WHAT YOU NEED TO DO:
Word for word, restate the records that come after this.

#### TASK INPUTS

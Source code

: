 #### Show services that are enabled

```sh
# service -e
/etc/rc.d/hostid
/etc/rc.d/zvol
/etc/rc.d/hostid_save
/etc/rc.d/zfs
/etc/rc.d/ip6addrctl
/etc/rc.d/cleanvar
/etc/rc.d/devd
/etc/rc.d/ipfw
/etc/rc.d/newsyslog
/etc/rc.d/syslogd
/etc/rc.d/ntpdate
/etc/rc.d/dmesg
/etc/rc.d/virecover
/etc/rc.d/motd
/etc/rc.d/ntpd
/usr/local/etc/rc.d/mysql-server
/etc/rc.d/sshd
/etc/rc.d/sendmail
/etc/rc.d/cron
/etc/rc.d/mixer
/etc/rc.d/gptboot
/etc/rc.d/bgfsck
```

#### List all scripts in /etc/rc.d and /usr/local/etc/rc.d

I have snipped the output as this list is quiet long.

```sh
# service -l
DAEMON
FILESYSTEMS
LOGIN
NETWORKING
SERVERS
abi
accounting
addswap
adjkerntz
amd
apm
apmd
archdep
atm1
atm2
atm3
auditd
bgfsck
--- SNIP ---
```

########

YOUR RESPONSE:
Source code

: #### Show services that are enabled

```sh
# service -e
/etc/rc.d/hostid
/etc/rc.d/zvol
/etc/rc.d/hostid_save
/etc/rc.d/zfs
/etc/rc.d/ip6addrctl
/etc/rc.d/cleanvar
/etc/rc.d/devd
/etc/rc.d/ipfw
/etc/rc.d/newsyslog
/etc/rc.d/syslogd
/etc/rc.d/ntpdate
/etc/rc.d/dmesg
/etc/rc.d/virecover
/etc/rc.d/motd
/etc/rc.d/ntpd
/usr/local/etc/rc.d/mysql-server
/etc/rc.d/sshd
/etc/rc.d/sendmail
/etc/rc.d/cron
/etc/rc.d/mixer
/etc/rc.d/gptboot
/etc/rc.d/bgfsck
```

#### List all scripts in /etc/rc.d and /usr/local/etc/rc.d

I have snipped the output as this list is quiet long.

```sh
# service -l
DAEMON
FILESYSTEMS
LOGIN
NETWORKING
SERVERS
abi
accounting
addswap
adjkerntz
amd
apm
apmd
archdep
atm1
atm2
atm3
auditd
bgfsck
--- SNIP ---
```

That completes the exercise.